3.2 Siting considerations (criteria)

Siting of marine finfish aquaculture facilities is an area of joint federal and provincial jurisdiction. The Province of British Columbia is responsible for issuing tenures under the Provincial Land Act, which authorizes the use of space where an aquaculture facility will operate. DFO issues the aquaculture licence which allows the proponent to carry out the activity of aquaculture.

Siting considerations are outlined in the harmonized application form for marine finfish aquaculture, available online at: Both DFO and the Province consider issues related to siting when reviewing aquaculture licence or tenure applications.

These considerations help British Columbia and DFO identify potential siting issues, which may be addressed through discussion with the applicant and possible revisions to the application.

A review of siting considerations was undertaken by DFO in 2014-2015 with a broad range of stakeholders and First Nations engaged in the review and discussion. Ongoing changes related to siting considerations are reflected in changes to the harmonized application and associated guidebook.

With respect to marine finfish aquaculture licences in the Discovery Islands Area (Fish Health Zone 3-2), decisions on applications for new marine finfish aquaculture licences and substantial amendments to existing marine finfish licences, where there is a potential for a significant increase in the environmental footprint in the area, will continue to be postponed until September 30, 2020. During this time, additional scientific research will be conducted and a new disease risk assessment process will be completed.

3.3 Environmental management approach

The conservation of marine ecosystems and wild fish stocks is a priority for DFO. The legislation, regulation, policies and a comprehensive suite of related management tools, along with relevant science and research, guide the effective management of aquaculture in British Columbia.
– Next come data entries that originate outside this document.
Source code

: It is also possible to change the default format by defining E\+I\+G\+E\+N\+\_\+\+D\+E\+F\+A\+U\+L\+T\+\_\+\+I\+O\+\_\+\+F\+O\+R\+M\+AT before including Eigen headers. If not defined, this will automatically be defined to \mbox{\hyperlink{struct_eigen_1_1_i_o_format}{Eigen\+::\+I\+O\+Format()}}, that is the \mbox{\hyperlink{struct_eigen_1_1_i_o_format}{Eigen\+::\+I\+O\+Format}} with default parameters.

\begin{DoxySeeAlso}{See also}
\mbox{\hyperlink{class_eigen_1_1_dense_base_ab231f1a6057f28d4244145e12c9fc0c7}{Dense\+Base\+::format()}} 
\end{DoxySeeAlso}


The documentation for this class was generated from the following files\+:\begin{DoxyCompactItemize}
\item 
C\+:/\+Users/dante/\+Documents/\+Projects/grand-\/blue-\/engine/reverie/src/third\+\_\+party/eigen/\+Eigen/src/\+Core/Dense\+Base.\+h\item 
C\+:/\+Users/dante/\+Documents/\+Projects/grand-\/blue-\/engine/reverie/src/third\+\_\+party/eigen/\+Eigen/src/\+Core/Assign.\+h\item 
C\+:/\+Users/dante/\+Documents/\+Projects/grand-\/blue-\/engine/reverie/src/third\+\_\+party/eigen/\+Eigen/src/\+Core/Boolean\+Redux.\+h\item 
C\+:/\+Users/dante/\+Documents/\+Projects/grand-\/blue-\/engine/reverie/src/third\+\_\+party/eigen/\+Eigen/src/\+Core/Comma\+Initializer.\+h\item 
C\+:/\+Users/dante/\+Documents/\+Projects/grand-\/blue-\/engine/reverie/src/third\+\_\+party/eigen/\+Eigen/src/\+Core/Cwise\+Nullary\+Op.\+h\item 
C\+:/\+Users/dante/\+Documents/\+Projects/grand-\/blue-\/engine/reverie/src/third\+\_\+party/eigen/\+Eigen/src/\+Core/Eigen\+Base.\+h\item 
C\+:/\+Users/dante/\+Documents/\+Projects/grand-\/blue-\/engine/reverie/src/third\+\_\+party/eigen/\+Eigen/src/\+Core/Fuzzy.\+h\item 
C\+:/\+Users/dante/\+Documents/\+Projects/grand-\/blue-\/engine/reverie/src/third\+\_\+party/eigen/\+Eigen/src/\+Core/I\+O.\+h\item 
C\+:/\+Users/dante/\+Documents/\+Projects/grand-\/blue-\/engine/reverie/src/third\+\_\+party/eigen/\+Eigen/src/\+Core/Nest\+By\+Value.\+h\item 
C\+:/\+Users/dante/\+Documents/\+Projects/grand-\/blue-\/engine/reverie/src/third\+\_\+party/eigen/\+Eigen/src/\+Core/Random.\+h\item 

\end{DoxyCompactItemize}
This regulatory framework allows DFO to effectively manage potential environmental impacts related to the cultivation of fish in the marine environment. Similar to the management of other fisheries, aquaculture facility licences provide very specific conditions and mandatory requirements that the aquaculture industry must meet in order to operate. Many of these conditions focus on the mitigation of potential impacts to the marine environment, while others focus on monitoring and reporting.

In addition to the marine finfish aquaculture Conditions of Licence and other regulatory tools, DFO has a robust environmental management approach aimed at identifying potential risks, including possible impacts on fish and fish habitat which support commercial, recreational and/or Aboriginal fisheries. The objective of DFO's regulation of aquaculture in British Columbia is to ensure that the industry is sustainable and operates in a manner that minimizes risk to wild fish and fish habitat.

DFO staff, including veterinarians, biologists and other aquaculture technical experts support the development and implementation of the DFO environmental management approach. Staff work closely with aquaculture resource managers, Fishery Officers and Departmental scientists to identify and manage potential risks to the environment, and to ensure a high level of compliance with DFO regulations and Conditions of Licence.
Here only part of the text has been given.